There are several pieces of this book that continue to guide and inspire my own financial journey, but one particular part really stands out. I devoted a brief article to it several years back, but I wanted to circle back and examine it again.
So let’s start from the beginning.
Not Money, But Hours of Your Life
The first portion of Your Money or Your Life focuses heavily on the idea that, rather than focusing on the money that you have, you should instead consider the hours of your life devoted to earning that money.
The authors do this by working you through a calculation of your “true hourly wage,” which basically boils down to your income from the last year minus all expenses related to earning that income (taxes, eating lunch out, transportation, clothing, equipment, travel, and so on) divided by the hours you worked plus time outside of work devoted to work-related tasks like commuting, entertaining for work-related purposes, going to work meetings and conventions, working from home, and so on. I’ve written about this concept many times before: Figuring Out Your True Hourly Wage and What It Means, Using Your True Hourly Discretionary Income to Make Smarter Purchases, Wasted Time and Your Real Hourly Wage, and so on.
Let’s say, for example, that Jonas makes $60,000 a year. He has a salaried job where he’s at work about 50 hours a week and gets two weeks of vacation a year, meaning he works 2,500 hours a year. His nominal hourly wage is $24 per hour.
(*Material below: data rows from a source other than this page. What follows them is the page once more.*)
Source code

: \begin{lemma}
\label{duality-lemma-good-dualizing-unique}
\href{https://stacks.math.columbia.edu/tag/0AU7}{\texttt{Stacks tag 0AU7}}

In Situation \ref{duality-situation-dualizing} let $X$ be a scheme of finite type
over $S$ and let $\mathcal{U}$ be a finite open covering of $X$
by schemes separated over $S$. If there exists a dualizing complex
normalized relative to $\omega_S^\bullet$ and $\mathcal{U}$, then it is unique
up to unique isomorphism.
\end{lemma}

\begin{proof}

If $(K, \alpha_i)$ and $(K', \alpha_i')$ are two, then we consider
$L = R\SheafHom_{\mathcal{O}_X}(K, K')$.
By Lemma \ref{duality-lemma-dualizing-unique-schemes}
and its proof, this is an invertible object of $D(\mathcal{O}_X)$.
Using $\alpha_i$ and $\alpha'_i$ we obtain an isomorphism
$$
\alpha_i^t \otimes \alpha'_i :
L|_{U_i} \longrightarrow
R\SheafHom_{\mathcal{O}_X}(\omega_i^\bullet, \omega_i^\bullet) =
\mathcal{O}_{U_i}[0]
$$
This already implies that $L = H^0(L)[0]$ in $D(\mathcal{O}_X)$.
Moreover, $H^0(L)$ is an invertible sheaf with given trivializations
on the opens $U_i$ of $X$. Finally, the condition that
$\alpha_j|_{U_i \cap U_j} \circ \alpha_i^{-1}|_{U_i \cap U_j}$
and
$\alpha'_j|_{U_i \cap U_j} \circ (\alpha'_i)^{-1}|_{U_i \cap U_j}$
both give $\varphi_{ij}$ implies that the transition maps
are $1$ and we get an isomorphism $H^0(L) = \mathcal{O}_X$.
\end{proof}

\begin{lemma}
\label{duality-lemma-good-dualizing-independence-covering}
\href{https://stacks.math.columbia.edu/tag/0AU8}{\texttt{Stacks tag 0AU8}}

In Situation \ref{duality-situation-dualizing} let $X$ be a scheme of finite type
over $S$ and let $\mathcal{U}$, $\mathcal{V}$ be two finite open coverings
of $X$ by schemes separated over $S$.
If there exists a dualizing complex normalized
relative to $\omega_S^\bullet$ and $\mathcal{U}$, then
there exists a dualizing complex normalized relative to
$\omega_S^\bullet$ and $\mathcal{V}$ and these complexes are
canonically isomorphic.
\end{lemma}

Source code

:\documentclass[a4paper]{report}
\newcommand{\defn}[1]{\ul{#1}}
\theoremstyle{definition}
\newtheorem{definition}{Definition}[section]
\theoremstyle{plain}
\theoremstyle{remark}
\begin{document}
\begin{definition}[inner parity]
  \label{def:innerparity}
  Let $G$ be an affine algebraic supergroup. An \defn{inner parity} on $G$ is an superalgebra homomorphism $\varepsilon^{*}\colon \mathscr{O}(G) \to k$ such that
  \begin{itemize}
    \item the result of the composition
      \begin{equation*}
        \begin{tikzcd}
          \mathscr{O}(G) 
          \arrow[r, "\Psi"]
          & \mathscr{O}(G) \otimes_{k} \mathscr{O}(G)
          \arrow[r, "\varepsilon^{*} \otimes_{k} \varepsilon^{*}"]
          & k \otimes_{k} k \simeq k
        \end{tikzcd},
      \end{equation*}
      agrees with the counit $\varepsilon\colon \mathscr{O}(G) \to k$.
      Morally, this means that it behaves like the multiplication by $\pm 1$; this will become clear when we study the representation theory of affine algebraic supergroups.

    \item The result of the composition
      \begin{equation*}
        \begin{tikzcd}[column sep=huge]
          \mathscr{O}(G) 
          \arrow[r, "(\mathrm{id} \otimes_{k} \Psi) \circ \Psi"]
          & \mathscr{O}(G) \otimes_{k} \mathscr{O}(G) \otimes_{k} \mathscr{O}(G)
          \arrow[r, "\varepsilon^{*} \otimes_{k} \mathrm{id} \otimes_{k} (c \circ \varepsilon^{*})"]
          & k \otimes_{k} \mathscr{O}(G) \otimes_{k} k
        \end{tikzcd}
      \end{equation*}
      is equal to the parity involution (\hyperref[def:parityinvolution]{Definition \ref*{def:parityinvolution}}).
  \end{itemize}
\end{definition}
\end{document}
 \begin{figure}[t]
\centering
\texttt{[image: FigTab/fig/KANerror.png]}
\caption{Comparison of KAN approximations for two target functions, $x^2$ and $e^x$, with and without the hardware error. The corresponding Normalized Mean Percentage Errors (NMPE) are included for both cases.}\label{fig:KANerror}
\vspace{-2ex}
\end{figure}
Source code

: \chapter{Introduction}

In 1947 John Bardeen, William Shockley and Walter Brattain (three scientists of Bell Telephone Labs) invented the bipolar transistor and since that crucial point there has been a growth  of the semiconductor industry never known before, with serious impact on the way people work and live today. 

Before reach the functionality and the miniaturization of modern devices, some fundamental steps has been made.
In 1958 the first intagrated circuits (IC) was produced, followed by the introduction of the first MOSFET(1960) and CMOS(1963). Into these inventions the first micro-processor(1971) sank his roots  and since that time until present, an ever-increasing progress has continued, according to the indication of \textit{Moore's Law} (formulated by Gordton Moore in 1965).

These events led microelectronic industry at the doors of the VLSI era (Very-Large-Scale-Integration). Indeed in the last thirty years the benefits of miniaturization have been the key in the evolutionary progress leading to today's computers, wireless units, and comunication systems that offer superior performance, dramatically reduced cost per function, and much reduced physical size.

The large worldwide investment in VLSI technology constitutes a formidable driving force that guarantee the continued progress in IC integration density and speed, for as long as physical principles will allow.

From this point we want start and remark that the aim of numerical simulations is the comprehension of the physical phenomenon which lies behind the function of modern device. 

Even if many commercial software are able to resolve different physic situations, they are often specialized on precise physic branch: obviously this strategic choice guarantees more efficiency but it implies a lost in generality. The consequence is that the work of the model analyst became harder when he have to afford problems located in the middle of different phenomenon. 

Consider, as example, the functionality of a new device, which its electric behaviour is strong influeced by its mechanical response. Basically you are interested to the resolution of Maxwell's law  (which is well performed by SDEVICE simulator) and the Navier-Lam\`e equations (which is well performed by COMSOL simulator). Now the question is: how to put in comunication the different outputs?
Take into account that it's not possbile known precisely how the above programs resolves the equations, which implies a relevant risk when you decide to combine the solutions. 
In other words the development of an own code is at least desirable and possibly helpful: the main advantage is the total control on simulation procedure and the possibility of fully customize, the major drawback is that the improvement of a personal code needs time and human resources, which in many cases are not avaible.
However, he also spends half an hour commuting each way (an extra 250 hours per year), does a couple hours of work at home at least three days a week (an extra 300 hours per year), goes on two weeklong trips per year for work (another 200 hours per year), and spends assorted hours doing things like taking a workplace guest out for dinner or shopping for professional clothing (let’s say another 50 hours per year). He’s also often stressed out after work and sits on the couch in a daze watching sports news for half an hour when he arrives home to “unwind,” adding another 125 hours per year. That’s 925 extra hours on top of the normal 2,500 he works in a year, bringing the total to 3,425 hours.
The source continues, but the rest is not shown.